The US government's seizure of Washington Mutual on Thursday night marked the largest failure in US banking history and further undermined sentiment.

The dollar index on the ICE Futures Exchange, a measure of the greenback's value against six major currencies, was little changed at 76.983.

Overall currency trading was lacking liquidity and direction with traders staying on the sidelines awaiting the outcome of the bailout package.

For the week, the dollar fell about 0.8 percent against the euro and 0.6 percent against the yen.

Market participants still expect the $700 billion US bank bailout package to be passed in some form, but they are unwilling to make big bets, analysts said.

"The market has been waiting patiently all week," said Amarjit Sahota, senior currency strategist at HIFX in San Francisco. "Most people are quite confident there'll be a positive resolution to the bailout plan."

"If the deal goes through, the dollar will benefit...There will be a renewed expectation that the Federal Reserve won't be looking to ease interest rate policy further," he added.

But some analysts caution any gains in the greenback may prove short-lived with next week's non-farm payrolls report expected to show the nation's unemployment rate remaining near six percent.

"The dollar is likely to come under pressure once investors start questioning the US economy's ability to grow in face of job losses and a massive deleveraging in the financial sector," said Antonio Sousa, chief strategist at DailyFX.com in New York.

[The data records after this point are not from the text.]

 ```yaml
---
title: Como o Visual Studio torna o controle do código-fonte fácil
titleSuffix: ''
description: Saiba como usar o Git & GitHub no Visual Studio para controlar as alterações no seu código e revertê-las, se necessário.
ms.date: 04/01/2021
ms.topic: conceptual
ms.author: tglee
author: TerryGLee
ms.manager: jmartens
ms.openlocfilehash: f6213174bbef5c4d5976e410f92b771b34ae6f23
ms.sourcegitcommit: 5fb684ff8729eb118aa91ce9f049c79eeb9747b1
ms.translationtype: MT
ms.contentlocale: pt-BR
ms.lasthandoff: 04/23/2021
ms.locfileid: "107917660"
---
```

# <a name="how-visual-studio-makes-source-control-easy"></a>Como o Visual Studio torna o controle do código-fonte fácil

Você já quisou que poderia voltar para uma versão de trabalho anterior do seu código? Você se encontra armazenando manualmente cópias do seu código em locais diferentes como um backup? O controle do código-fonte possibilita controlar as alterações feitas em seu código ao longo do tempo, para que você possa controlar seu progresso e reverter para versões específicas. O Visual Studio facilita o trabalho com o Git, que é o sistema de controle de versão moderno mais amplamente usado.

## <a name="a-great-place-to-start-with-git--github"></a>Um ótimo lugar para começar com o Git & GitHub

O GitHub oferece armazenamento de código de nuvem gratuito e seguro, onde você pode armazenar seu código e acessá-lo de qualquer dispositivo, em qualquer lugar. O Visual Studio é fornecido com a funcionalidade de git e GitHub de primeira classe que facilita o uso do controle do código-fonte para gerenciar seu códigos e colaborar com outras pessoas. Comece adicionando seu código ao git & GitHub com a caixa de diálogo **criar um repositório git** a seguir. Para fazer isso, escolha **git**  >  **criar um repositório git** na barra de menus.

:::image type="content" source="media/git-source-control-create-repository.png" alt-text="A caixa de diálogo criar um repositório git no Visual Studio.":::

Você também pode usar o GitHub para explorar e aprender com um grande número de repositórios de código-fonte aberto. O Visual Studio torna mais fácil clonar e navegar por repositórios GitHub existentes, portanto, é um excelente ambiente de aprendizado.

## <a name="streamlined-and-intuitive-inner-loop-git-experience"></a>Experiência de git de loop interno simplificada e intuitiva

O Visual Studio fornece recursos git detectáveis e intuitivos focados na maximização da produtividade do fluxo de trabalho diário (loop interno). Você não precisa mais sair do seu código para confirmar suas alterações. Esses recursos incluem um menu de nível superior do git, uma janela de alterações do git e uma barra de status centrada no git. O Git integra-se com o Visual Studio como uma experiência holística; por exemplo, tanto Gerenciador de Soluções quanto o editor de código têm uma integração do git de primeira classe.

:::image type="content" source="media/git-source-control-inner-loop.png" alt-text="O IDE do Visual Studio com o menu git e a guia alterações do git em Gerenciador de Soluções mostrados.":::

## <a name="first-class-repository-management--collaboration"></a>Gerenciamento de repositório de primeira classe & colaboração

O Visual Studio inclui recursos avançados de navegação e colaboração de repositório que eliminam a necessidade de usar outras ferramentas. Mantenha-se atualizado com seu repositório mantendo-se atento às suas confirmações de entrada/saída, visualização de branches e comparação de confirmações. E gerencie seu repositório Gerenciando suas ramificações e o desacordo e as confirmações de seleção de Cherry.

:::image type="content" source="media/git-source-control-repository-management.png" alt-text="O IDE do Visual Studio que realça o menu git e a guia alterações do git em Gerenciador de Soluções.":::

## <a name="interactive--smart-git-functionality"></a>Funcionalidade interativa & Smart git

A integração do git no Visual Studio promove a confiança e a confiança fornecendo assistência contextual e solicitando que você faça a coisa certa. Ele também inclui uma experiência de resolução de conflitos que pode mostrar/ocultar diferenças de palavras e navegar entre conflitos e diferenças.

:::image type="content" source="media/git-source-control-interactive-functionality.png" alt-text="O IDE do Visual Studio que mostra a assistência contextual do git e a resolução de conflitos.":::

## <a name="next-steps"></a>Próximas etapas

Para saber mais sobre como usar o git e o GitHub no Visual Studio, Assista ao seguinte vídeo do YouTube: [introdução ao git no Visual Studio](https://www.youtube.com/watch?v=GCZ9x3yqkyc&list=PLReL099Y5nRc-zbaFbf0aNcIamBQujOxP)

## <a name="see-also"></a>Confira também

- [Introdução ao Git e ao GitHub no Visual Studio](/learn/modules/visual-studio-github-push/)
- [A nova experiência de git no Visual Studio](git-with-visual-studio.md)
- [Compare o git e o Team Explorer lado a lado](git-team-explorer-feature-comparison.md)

The euro also came under some pressure after euro zone sources said market expectations about European Central Bank (ECB) rate cuts early next year or even sooner are reasonable.

Still, most economists say the ECB is expected to leave benchmark rates unchanged at its meeting next week.

The high-yielding Australian dollar fell 0.5 percent against the US dollar to US$0.8311 and 0.6 percent versus the yen to 88.21 yen, as investors unwound bets on high-yielding currencies.